START Supplied entries

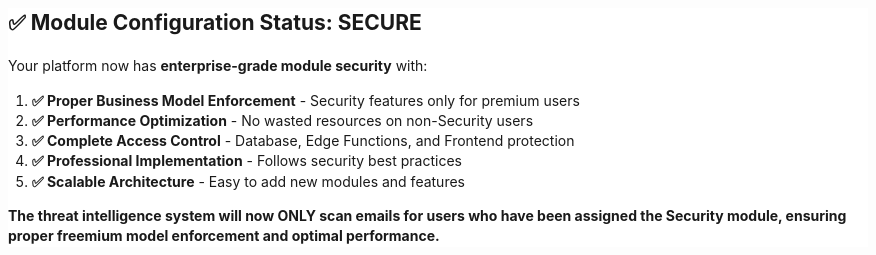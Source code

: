 ## ✅ **Module Configuration Status: SECURE**

Your platform now has **enterprise-grade module security** with:

1. **✅ Proper Business Model Enforcement** - Security features only for premium users
2. **✅ Performance Optimization** - No wasted resources on non-Security users  
3. **✅ Complete Access Control** - Database, Edge Functions, and Frontend protection
4. **✅ Professional Implementation** - Follows security best practices
5. **✅ Scalable Architecture** - Easy to add new modules and features

**The threat intelligence system will now ONLY scan emails for users who have been assigned the Security module, ensuring proper freemium model enforcement and optimal performance.**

END Supplied entries

### [Try it]
Every line of the listing is to be repeated exactly, and the pictures are to be dropped.

### [Answer box]
Source code

: ## ✅ **Module Configuration Status: SECURE**

Your platform now has **enterprise-grade module security** with:

1. **✅ Proper Business Model Enforcement** - Security features only for premium users
2. **✅ Performance Optimization** - No wasted resources on non-Security users  
3. **✅ Complete Access Control** - Database, Edge Functions, and Frontend protection
4. **✅ Professional Implementation** - Follows security best practices
5. **✅ Scalable Architecture** - Easy to add new modules and features

**The threat intelligence system will now ONLY scan emails for users who have been assigned the Security module, ensuring proper freemium model enforcement and optimal performance.**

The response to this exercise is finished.